O Estado de São Paulo, n. 45284, 11/10/2017. Política, p.A6

 

 

 

 

 

 

Maia promete retaliar governo na Câmara

Deputado do DEM e presidente da Casa tenta manter distância do Planalto e diz que não vai colocar para votar nenhuma medida provisória

Por: Isadora Peron / Fabrício de Castro / Vera Rosa

 

Isadora Peron

Fabrício de Castro

Vera Rosa / BRASÍLIA

 

Em um novo capítulo de embate com o governo Michel Temer, o presidente da Câmara dos Deputados, Rodrigo Maia (DEM-RJ), anunciou ontem que não vai colocar em votação mais nenhuma medida provisória enviada pelo Palácio do Planalto. O episódio tem como pano de fundo as movimentações do parlamentar para guardar distância regulamentar da impopularidade do presidente.
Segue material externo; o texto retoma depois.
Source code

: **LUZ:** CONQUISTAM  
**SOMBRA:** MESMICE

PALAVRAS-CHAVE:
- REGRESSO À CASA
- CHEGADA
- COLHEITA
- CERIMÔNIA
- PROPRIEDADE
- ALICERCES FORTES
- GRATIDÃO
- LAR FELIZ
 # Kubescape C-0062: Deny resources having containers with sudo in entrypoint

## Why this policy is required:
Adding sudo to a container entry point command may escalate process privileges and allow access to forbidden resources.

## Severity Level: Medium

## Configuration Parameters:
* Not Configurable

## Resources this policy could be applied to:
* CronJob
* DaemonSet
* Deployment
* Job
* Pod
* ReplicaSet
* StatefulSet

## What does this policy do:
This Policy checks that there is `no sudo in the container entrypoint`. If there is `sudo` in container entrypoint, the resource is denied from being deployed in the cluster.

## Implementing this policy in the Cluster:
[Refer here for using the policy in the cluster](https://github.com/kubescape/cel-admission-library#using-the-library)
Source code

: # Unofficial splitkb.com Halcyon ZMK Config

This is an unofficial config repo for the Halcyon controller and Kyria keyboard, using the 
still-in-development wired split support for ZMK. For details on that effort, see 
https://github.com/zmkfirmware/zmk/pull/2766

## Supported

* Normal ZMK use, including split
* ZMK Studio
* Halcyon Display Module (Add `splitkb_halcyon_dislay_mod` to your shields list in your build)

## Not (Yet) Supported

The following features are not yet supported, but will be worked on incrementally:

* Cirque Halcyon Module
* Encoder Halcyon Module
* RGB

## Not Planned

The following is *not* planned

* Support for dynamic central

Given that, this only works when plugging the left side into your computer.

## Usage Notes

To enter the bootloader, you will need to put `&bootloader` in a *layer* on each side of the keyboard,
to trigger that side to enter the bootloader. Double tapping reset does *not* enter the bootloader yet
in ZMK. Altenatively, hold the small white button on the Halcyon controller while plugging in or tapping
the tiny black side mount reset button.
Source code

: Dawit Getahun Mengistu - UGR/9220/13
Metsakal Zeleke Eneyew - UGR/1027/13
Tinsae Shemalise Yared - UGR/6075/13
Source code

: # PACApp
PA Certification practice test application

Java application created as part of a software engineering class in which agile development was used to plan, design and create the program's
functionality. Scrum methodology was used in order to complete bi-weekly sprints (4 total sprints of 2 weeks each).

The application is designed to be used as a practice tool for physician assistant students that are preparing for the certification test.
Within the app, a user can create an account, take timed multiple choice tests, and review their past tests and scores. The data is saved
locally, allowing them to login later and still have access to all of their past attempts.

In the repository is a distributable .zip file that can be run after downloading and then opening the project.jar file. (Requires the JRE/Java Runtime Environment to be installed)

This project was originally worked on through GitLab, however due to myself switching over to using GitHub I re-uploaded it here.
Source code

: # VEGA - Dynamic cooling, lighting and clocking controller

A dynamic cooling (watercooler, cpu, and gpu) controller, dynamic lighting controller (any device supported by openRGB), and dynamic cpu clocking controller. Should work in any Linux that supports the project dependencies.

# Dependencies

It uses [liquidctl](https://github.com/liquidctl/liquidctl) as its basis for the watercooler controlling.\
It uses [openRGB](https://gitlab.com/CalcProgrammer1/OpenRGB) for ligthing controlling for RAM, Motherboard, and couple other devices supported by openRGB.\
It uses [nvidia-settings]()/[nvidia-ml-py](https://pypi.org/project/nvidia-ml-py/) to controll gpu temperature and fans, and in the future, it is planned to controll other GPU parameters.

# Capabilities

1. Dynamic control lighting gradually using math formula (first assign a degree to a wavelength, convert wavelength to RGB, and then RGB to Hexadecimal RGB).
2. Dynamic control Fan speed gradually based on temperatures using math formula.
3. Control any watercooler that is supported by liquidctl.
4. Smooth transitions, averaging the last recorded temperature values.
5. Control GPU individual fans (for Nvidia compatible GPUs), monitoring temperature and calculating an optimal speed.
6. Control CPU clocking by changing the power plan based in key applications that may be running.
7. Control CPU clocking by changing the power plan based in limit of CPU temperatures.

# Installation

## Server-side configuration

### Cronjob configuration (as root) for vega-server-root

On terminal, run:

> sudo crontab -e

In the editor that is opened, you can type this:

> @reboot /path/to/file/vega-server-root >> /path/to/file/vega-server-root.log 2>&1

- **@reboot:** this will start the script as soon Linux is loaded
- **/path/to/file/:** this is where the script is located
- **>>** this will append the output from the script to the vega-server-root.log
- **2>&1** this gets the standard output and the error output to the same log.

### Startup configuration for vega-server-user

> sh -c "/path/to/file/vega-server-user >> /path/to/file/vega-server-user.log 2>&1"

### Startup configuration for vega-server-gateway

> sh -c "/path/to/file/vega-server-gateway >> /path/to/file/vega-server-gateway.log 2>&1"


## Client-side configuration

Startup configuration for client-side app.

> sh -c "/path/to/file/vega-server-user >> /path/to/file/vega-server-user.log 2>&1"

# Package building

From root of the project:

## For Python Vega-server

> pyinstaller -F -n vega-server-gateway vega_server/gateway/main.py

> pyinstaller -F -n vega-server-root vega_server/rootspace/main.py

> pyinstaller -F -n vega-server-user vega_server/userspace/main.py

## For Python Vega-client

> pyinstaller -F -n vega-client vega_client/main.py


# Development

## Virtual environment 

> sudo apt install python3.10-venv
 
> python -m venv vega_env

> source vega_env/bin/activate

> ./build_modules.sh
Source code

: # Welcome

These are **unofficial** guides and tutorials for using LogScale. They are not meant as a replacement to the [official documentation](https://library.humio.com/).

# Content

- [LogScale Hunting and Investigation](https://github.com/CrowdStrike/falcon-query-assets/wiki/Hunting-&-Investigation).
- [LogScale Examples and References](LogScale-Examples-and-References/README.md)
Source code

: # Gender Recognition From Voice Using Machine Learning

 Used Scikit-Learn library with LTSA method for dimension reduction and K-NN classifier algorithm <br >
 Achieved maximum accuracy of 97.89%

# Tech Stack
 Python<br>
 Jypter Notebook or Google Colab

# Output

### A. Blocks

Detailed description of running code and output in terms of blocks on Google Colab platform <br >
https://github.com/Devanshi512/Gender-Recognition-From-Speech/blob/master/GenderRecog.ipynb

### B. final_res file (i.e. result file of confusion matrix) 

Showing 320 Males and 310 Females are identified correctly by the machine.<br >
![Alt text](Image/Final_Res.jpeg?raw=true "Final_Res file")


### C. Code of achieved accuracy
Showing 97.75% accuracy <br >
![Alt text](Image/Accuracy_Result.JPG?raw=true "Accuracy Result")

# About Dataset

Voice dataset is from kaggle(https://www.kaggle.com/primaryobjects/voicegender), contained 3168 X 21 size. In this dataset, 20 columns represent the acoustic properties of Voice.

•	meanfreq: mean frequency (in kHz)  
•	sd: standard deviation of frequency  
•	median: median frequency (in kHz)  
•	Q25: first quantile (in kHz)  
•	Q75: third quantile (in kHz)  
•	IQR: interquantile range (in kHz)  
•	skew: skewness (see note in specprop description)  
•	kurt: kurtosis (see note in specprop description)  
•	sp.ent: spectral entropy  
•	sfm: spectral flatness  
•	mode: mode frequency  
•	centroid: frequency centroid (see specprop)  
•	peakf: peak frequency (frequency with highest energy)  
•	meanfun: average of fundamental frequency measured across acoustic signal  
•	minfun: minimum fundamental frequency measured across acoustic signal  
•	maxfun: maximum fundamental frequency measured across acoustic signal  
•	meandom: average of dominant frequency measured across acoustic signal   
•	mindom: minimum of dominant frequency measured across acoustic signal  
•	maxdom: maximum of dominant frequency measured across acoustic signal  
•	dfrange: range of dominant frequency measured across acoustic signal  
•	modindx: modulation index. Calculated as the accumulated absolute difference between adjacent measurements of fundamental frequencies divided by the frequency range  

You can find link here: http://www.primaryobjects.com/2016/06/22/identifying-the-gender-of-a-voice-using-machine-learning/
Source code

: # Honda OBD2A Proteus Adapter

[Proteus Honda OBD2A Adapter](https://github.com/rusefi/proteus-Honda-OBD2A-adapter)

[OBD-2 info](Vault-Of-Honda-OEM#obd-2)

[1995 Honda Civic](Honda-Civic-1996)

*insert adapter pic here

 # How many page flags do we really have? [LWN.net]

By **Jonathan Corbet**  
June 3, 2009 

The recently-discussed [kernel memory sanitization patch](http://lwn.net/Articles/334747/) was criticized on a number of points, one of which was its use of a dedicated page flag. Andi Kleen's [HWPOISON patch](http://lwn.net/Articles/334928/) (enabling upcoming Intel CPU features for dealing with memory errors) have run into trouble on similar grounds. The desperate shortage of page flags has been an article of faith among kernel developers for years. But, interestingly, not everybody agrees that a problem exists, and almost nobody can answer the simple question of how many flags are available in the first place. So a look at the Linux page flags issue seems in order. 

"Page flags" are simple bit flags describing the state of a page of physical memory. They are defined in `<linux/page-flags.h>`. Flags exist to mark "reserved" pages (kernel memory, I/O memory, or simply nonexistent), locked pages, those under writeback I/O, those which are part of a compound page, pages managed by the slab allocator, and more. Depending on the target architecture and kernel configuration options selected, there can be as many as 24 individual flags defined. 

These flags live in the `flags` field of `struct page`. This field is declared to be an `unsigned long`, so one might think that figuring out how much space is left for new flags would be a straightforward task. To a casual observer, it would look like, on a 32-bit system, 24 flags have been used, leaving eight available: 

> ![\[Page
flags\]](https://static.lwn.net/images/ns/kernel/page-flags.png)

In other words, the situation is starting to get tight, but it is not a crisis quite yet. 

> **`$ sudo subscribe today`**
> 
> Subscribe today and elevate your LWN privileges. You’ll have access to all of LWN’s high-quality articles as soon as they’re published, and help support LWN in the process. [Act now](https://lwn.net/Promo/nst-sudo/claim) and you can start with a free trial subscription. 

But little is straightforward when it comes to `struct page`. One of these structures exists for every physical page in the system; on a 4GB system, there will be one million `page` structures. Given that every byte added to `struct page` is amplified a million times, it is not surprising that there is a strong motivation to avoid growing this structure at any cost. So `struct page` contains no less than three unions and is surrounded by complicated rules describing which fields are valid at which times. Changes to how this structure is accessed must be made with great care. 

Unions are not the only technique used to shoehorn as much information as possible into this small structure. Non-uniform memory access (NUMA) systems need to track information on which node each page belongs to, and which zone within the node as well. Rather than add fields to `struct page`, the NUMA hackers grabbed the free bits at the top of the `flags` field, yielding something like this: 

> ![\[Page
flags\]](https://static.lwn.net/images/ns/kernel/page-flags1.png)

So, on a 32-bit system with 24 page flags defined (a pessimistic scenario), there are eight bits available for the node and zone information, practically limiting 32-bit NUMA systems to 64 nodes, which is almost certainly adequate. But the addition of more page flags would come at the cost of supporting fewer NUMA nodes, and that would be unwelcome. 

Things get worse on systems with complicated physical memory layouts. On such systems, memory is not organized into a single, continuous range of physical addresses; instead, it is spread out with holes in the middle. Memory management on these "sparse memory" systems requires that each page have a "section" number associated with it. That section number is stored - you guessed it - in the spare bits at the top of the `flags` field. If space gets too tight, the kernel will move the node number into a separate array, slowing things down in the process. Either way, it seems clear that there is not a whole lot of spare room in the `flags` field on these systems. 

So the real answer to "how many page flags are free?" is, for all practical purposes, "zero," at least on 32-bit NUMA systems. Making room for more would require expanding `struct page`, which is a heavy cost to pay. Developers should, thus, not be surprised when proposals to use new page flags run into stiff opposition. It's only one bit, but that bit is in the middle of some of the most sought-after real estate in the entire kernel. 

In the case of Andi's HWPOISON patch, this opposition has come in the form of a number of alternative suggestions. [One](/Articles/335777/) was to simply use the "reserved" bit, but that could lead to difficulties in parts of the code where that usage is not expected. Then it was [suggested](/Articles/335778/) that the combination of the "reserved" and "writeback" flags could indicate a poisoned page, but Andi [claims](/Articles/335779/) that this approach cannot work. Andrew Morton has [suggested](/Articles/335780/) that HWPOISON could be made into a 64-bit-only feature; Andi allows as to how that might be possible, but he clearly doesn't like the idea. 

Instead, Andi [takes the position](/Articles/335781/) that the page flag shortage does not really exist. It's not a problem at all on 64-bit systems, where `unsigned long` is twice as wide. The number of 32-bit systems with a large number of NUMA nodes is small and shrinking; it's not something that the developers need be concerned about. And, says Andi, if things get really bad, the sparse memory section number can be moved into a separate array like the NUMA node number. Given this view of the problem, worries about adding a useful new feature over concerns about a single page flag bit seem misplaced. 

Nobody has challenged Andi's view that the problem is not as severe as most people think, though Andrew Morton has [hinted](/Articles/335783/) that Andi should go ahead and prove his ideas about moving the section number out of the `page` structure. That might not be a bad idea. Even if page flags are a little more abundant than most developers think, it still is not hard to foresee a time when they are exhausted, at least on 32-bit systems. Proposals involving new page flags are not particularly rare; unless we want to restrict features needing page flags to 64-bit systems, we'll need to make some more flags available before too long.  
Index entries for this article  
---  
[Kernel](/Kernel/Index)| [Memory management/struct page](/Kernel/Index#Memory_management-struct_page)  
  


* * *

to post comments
Maia não esconde a irritação com as idas e vindas do Planalto e tenta mostrar marca própria como presidente da Câmara, às vésperas da votação da segunda denúncia contra Temer.

O Planalto evitou entrar na polêmica ontem com o presidente da Câmara. No palácio, a avaliação é de que, nestes momentos, Maia tem tentado se preservar e mostrar sua independência. Para auxiliares do presidente, não há motivo para um novo desgaste.

O presidente da Câmara fez a declaração sobre as MPs ao encerrar a sessão ontem à tarde e impor uma derrota ao governo por não votar a MP 784, que tratava da leniência do Banco Central. Segundo ele, a medida não voltará à pauta da Casa até que seja analisada a proposta de emenda à Constituição (PEC) que regulamenta a tramitação desse tipo de matéria no Congresso Nacional.

 

Meta fiscal. Maia criticou ainda o fato de o Planalto não ter enviado até agora ao Congresso o pacote de medidas para cumprir a meta fiscal de 2018, o que deve acontecer somente após a votação da segunda denúncia no plenário da Casa. E ainda ironizou: “Daqui a pouco vai querer encaminhar ajuste fiscal por MP, por falta de prazo”.

Durante toda a tarde de ontem, o presidente da Câmara insistiu para que o plenário votasse a MP e ignorou os apelos de líderes da base para que a sessão fosse encerrada para que a Comissão de Constituição e Justiça (CCJ) pudesse votar o parecer apresentado sobre a segunda denúncia contra o presidente e os ministros Eliseu Padilha (Casa Civil) e Moreira Franco (Secretaria-Geral da Presidência) por organização criminosa e obstrução da Justiça. Pelo regimento interno, uma comissão não pode realizar uma votação se uma sessão plenária estiver em curso.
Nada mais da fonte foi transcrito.